[Rendered images with source text]
- - -

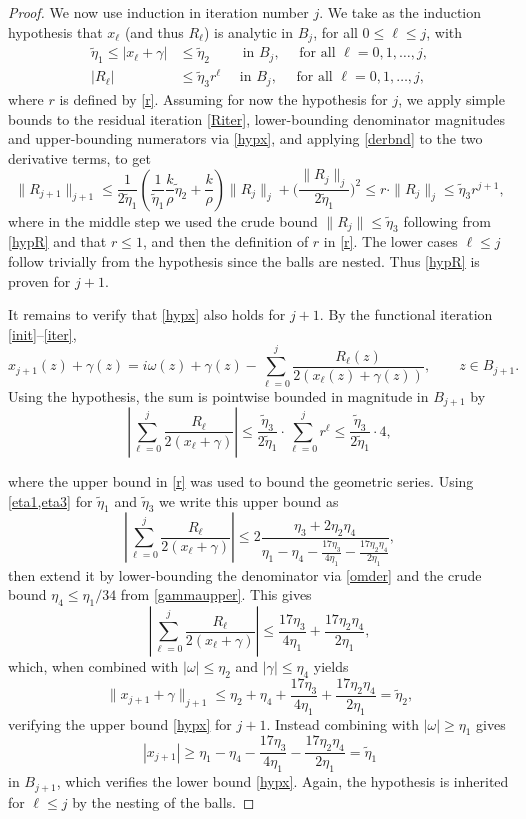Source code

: \documentclass[10pt]{article}
\newcommand{\om}{\omega}
\newcommand{\g}{\gamma}
\newcommand{\te}{\tilde\eta}
\begin{document}
\begin{proof}
  We now use induction in iteration number $j$.
    We take as the induction hypothesis that $x_\ell$ (and thus $R_\ell$)
  is analytic in $B_j$, for all $0\le \ell \le j$, with
  \begin{align}
      \te_1 \leq |x_\ell + \g| &\leq \te_2
  \qquad \mbox{ in } B_j, \quad \mbox{ for all } \ell = 0,1,\dots,j,
  \label{hypx} \\
      |R_\ell| &\leq \te_3 r^\ell \quad \mbox{ in } B_j, \quad \mbox{ for all } \ell = 0,1,\dots,j,
  \label{hypR}
  \end{align}
  where $r$ is defined by \cref{r}.
  Assuming for now the hypothesis for $j$, we apply simple bounds to the
  residual iteration \cref{Riter},
  lower-bounding denominator magnitudes and upper-bounding numerators
  via \cref{hypx},
  and applying \cref{derbnd} to the two derivative terms, to get
  $$
  \|R_{j+1}\|_{j+1}
  \leq
  \frac{1}{2\te_1}\left(
  \frac{1}{\te_1} \frac{k}{\rho}\te_2 + \frac{k}{\rho}
  \right)\|R_j\|_j
  +\biggl(\frac{\|R_j\|_j}{2\te_1}\biggr)^2
  \leq
  r \cdot \|R_j\|_j
  \leq
  \te_3 r^{j+1},
  $$
where in the middle step we used the crude bound $\|R_j\| \le \te_3$
following from \cref{hypR} and that $r\le1$, and then the definition of $r$ in \cref{r}.
The lower cases $\ell\le j$ follow trivially from the hypothesis since the balls
are nested.
Thus \cref{hypR} is proven for $j+1$.

It remains to verify that \cref{hypx} also holds for $j+1$.
By the functional iteration \cref{init}--\cref{iter},
$$
x_{j+1}(z) + \g(z) = i\om(z) + \g(z) - \sum_{\ell=0}^{j} \frac{R_\ell(z)}{2 \left(x_\ell(z) + \g(z)\right)},
\qquad z\in B_{j+1}.
$$
Using the hypothesis, the sum is pointwise bounded in magnitude
in $B_{j+1}$ by
$$
\left|\sum_{\ell=0}^{j} \frac{R_\ell}{2\left( x_\ell + \g \right)} \right|
\leq \frac{\te_3}{2\te_1} \cdot \sum_{\ell=0}^j r^{\ell}
\leq \frac{\te_3}{2\te_1} \cdot 4,
$$

where the upper bound in \cref{r} was used to bound the geometric series.
Using \cref{eta1,eta3} for $\te_1$ and $\te_3$ we write this upper bound as
$$
\left|\sum_{\ell=0}^{j} \frac{R_\ell}{2\left( x_\ell + \g \right)} \right|
\leq
2\frac{\eta_3 + 2\eta_2\eta_4}{\eta_1 - \eta_4 - \frac{17\eta_3}{4\eta_1} - \frac{17\eta_2\eta_4}{2\eta_1}},
$$
then extend it by lower-bounding the denominator via \cref{omder} and the crude bound ${\eta_4 \leq \eta_1/34}$ from \cref{gammaupper}. This gives
$$
\left|\sum_{\ell=0}^{j} \frac{R_\ell}{2\left( x_\ell + \g \right)} \right| 
\leq
\frac{17\eta_3}{4\eta_1} + \frac{17\eta_2\eta_4}{2\eta_1},
$$
which, when combined with $|\om| \leq \eta_2$ and $|\g| \leq \eta_4$ yields
$$\|x_{j+1} + \g\|_{j+1} \le \eta_2 + \eta_4 + \frac{17\eta_3}{4\eta_1} + \frac{17\eta_2\eta_4}{2\eta_1} = \te_2,$$
verifying the upper bound \cref{hypx} for $j+1$.
Instead combining with $|\om| \ge \eta_1$ gives
$$ |x_{j+1}| \ge \eta_1 - \eta_4 - \frac{17\eta_3}{4\eta_1} - \frac{17\eta_2\eta_4}{2\eta_1} = \te_1 $$
in $B_{j+1}$, which verifies the lower bound \cref{hypx}.
Again, the hypothesis is inherited for $\ell\le j$ by the nesting of the balls.


\end{proof}
\end{document}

- - -

▶ _WHAT THIS TASK INVOLVES_: Return the data exactly. Pictures stay out.

▶ _SOLUTION TO THIS EXERCISE_:
Source code

: \documentclass[10pt]{article}
\newcommand{\om}{\omega}
\newcommand{\g}{\gamma}
\newcommand{\te}{\tilde\eta}
\begin{document}
\begin{proof}
  We now use induction in iteration number $j$.
    We take as the induction hypothesis that $x_\ell$ (and thus $R_\ell$)
  is analytic in $B_j$, for all $0\le \ell \le j$, with
  \begin{align}
      \te_1 \leq |x_\ell + \g| &\leq \te_2
  \qquad \mbox{ in } B_j, \quad \mbox{ for all } \ell = 0,1,\dots,j,
  \label{hypx} \\
      |R_\ell| &\leq \te_3 r^\ell \quad \mbox{ in } B_j, \quad \mbox{ for all } \ell = 0,1,\dots,j,
  \label{hypR}
  \end{align}
  where $r$ is defined by \cref{r}.
  Assuming for now the hypothesis for $j$, we apply simple bounds to the
  residual iteration \cref{Riter},
  lower-bounding denominator magnitudes and upper-bounding numerators
  via \cref{hypx},
  and applying \cref{derbnd} to the two derivative terms, to get
  $$
  \|R_{j+1}\|_{j+1}
  \leq
  \frac{1}{2\te_1}\left(
  \frac{1}{\te_1} \frac{k}{\rho}\te_2 + \frac{k}{\rho}
  \right)\|R_j\|_j
  +\biggl(\frac{\|R_j\|_j}{2\te_1}\biggr)^2
  \leq
  r \cdot \|R_j\|_j
  \leq
  \te_3 r^{j+1},
  $$
where in the middle step we used the crude bound $\|R_j\| \le \te_3$
following from \cref{hypR} and that $r\le1$, and then the definition of $r$ in \cref{r}.
The lower cases $\ell\le j$ follow trivially from the hypothesis since the balls
are nested.
Thus \cref{hypR} is proven for $j+1$.

It remains to verify that \cref{hypx} also holds for $j+1$.
By the functional iteration \cref{init}--\cref{iter},
$$
x_{j+1}(z) + \g(z) = i\om(z) + \g(z) - \sum_{\ell=0}^{j} \frac{R_\ell(z)}{2 \left(x_\ell(z) + \g(z)\right)},
\qquad z\in B_{j+1}.
$$
Using the hypothesis, the sum is pointwise bounded in magnitude
in $B_{j+1}$ by
$$
\left|\sum_{\ell=0}^{j} \frac{R_\ell}{2\left( x_\ell + \g \right)} \right|
\leq \frac{\te_3}{2\te_1} \cdot \sum_{\ell=0}^j r^{\ell}
\leq \frac{\te_3}{2\te_1} \cdot 4,
$$

where the upper bound in \cref{r} was used to bound the geometric series.
Using \cref{eta1,eta3} for $\te_1$ and $\te_3$ we write this upper bound as
$$
\left|\sum_{\ell=0}^{j} \frac{R_\ell}{2\left( x_\ell + \g \right)} \right|
\leq
2\frac{\eta_3 + 2\eta_2\eta_4}{\eta_1 - \eta_4 - \frac{17\eta_3}{4\eta_1} - \frac{17\eta_2\eta_4}{2\eta_1}},
$$
then extend it by lower-bounding the denominator via \cref{omder} and the crude bound ${\eta_4 \leq \eta_1/34}$ from \cref{gammaupper}. This gives
$$
\left|\sum_{\ell=0}^{j} \frac{R_\ell}{2\left( x_\ell + \g \right)} \right| 
\leq
\frac{17\eta_3}{4\eta_1} + \frac{17\eta_2\eta_4}{2\eta_1},
$$
which, when combined with $|\om| \leq \eta_2$ and $|\g| \leq \eta_4$ yields
$$\|x_{j+1} + \g\|_{j+1} \le \eta_2 + \eta_4 + \frac{17\eta_3}{4\eta_1} + \frac{17\eta_2\eta_4}{2\eta_1} = \te_2,$$
verifying the upper bound \cref{hypx} for $j+1$.
Instead combining with $|\om| \ge \eta_1$ gives
$$ |x_{j+1}| \ge \eta_1 - \eta_4 - \frac{17\eta_3}{4\eta_1} - \frac{17\eta_2\eta_4}{2\eta_1} = \te_1 $$
in $B_{j+1}$, which verifies the lower bound \cref{hypx}.
Again, the hypothesis is inherited for $\ell\le j$ by the nesting of the balls.


\end{proof}
\end{document}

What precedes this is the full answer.